Letter to the Editor Annals of Internal Medicine re: ACP Clinical Guidelines on evaluation of patients with suspected PE.
Regarding Best Practice Advice 6, we feel that the authors should support a more nuanced decision about ventilation/perfusion (V/Q) imaging for PE, rather than preferring CT pulmonary angiography (CTPA) in all situations except when absolutely contraindicated or not available. Particularly in patients with underlying normal lungs, V/Q scans provide a similar level of diagnostic accuracy and safety as CTPA (2,3), with an excellent negative predictive value. In contrast to its similar benefit, CTPA may confer greater harm from radiation exposure, false positives, incidental findings, and contrast exposure.
The most important benefit of V/Q, particularly to younger patients, is the level of radiation exposure. CTPA delivers a dose of radiation to the female breast around 20 times that of VQ scan, and is thought to lead to a lifetime risk of breast or lung malignancy of more than 1 in 1,000 in younger women (4). In a randomized trial of CTPA vs. V/Q scanning (2), as many as one quarter of CTPA-diagnosed PEs were felt to be false-positive diagnoses. A diagnosis of PE generally leads to systemic anticoagulation, sometimes indefinitely, with all its attendant risks. A third important harm of CTPA is its greater likelihood of incidental findings, many of which lead to more imaging and radiation exposure. CTPA also involves exposure to IV contrast, with occasional severe toxicity.
In light of this risk-benefit exploration, we feel that V/Q scan is actually the imaging test of choice in certain populations of patients with suspected PE, particularly younger patients with underlying normal lungs. An ER protocol advising a V/Q scan instead to CTPA for patients with normal chest X-rays resulted in a marked decrease in mean radiation exposure (7.2 mSv to 4.9 mSv) for women aged less than 40 years receiving imaging for PE (3).
Finally, the authors state regarding pregnant patients, “although CT exposes these patients to less radiation than V/Q imaging doses, it may have teratogenic effects…” We suggest that while the fetus is exposed to slightly more radiation when using V/Q scintigraphy, the mother is exposed to a much higher dose of radiation from CTPA (4).
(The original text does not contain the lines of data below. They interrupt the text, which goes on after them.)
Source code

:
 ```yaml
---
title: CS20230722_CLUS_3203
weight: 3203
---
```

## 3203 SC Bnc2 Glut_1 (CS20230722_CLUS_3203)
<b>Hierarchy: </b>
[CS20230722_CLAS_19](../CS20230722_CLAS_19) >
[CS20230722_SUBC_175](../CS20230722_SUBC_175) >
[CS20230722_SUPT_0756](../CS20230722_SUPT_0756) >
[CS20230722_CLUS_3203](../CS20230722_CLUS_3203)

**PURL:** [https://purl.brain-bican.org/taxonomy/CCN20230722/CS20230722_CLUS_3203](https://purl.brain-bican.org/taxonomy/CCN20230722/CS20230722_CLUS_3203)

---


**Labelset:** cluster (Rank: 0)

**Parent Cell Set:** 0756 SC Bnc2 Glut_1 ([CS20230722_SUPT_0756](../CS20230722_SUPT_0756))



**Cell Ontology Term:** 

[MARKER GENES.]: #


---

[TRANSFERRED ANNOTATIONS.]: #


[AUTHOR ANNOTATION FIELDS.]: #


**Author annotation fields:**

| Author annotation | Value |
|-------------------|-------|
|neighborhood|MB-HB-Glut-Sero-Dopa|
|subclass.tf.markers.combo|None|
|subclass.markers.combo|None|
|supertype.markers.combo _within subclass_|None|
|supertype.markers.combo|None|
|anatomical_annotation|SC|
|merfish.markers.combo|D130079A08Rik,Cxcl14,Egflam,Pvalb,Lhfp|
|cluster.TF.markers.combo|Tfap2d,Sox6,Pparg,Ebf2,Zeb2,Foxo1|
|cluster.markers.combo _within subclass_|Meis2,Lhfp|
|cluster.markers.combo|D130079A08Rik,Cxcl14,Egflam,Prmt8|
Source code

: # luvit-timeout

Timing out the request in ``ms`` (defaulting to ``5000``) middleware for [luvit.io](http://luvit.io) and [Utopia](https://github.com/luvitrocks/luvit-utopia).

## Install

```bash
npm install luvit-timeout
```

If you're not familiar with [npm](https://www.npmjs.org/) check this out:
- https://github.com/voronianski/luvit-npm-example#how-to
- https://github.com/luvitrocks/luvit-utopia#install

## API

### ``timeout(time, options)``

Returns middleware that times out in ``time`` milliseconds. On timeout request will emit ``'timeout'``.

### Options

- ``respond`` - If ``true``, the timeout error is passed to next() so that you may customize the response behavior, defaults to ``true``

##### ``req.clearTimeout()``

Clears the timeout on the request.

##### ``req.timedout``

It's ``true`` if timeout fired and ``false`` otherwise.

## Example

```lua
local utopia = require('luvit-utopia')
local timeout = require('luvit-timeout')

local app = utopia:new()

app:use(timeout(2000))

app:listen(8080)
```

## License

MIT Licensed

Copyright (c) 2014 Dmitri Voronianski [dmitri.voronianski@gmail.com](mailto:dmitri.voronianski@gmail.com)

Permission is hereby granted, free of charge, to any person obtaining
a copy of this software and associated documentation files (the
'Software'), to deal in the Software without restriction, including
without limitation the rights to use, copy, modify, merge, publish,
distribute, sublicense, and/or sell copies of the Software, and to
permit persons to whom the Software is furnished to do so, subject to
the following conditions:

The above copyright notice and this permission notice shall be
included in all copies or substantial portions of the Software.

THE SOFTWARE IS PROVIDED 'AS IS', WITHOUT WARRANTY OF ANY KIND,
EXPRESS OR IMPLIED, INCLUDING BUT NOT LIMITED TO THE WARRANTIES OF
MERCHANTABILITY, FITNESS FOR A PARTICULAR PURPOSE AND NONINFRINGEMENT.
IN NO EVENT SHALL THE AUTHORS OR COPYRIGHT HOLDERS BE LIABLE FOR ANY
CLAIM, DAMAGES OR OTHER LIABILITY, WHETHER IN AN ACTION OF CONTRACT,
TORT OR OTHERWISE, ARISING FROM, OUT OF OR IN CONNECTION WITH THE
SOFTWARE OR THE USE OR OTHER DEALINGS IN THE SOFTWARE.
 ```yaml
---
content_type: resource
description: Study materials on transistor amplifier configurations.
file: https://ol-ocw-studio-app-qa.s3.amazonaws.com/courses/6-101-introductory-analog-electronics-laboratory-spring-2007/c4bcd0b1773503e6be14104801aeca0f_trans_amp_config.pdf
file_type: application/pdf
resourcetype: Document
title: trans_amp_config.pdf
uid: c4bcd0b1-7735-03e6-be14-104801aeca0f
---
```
There is also evidence that V/Q scanning is substantially more likely to be definitive in pregnant patients as opposed to CTPA (96% vs. 64%), possibly because of increased vena cava blood flow (5).
References:
1. Raja AS, Greenberg JO, Qaseem A, Denberg TD, Fitterman N, Schuur JD, et al. Evaluation of Patients With Suspected Acute Pulmonary Embolism: Best Practice Advice from the Clinical Guidelines Committee of the American College of Physicians. Ann Intern Med. 2015; 163(9):701-711.
2. Anderson DR, Kahn SR, Rodger MA, Kovacs MJ, Morris T, Hirsch A, et al. Computer tomographic pulmonary angiography versus ventilation-perfusion lung scanning in patients with suspected pulmonary embolism: a randomized controlled trial. JAMA. 2007; 298:2743-53.
3. Stein EG, Haramati LB, Chamarthy M, Sprayregen S, Davitt MM, Freeman LM. Success of a Safe and Simple Algorithm to Reduce Use of CT Pulmonary Angiography in the Emergency Department. American Journal of Roentgenol; 2010;194:392-397.
4. Sadigh G, Kelly AM, Cronin P. Challenges, controversies, and hot topics in pulmonary embolism imaging. AJR Am J Roentgenol; 2011;196:497-515.
5. Ridge CA, McDermott S, Freyne BJ, Brennan DJ, Collins CD, Skehan SJ. Pulmonary embolism in pregnancy: Comparison of pulmonary CT angiography and lung scintigraphy. AJR Am J Roentgenol. 2009;193:1223-1227].